§ **Assigned task**: Determine how many lines in the records hold "CONTENT", and give that number with nothing added.

[Opening Material shown section]

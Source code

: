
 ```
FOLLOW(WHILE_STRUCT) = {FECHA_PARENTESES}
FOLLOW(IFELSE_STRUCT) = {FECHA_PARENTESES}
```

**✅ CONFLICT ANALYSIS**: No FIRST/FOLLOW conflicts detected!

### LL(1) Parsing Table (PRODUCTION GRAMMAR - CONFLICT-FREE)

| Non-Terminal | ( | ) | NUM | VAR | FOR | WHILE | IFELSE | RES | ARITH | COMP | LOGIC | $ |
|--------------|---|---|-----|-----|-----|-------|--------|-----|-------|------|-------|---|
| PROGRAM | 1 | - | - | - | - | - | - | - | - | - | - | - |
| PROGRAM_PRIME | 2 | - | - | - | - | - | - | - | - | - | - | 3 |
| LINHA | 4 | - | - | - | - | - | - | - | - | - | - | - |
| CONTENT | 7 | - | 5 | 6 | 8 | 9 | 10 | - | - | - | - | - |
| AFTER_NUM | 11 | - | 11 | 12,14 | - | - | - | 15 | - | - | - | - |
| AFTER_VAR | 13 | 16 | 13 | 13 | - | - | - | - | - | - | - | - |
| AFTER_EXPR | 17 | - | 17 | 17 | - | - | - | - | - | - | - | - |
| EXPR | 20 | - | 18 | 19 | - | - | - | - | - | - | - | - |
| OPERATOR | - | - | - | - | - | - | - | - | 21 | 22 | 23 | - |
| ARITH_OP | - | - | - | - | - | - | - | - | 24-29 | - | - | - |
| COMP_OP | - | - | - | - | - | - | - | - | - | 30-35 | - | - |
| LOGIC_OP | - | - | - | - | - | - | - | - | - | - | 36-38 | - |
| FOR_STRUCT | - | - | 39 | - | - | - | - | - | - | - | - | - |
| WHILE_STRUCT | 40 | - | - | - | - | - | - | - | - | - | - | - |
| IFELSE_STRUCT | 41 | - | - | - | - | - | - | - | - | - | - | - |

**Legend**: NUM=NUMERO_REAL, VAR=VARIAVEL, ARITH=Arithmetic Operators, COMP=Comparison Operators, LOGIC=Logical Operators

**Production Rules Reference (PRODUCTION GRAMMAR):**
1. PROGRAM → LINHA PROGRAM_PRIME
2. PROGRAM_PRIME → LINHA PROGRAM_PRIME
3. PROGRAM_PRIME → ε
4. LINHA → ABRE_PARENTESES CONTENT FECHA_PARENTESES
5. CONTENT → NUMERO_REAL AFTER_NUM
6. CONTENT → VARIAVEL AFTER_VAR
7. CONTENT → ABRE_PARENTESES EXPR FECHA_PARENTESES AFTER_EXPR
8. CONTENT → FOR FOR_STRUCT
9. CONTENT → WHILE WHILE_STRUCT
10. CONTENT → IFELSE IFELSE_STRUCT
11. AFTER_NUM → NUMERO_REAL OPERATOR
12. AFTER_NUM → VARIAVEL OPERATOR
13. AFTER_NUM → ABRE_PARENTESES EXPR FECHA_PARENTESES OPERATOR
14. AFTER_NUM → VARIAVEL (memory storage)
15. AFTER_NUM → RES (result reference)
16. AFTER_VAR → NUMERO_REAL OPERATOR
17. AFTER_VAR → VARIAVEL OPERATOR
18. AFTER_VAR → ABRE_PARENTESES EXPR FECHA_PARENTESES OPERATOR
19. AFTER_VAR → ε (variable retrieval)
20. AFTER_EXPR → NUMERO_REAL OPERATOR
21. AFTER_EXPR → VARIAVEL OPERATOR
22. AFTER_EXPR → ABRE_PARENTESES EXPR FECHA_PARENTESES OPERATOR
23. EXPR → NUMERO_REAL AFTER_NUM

[Closing Material shown section]

§ **Your solution**: 8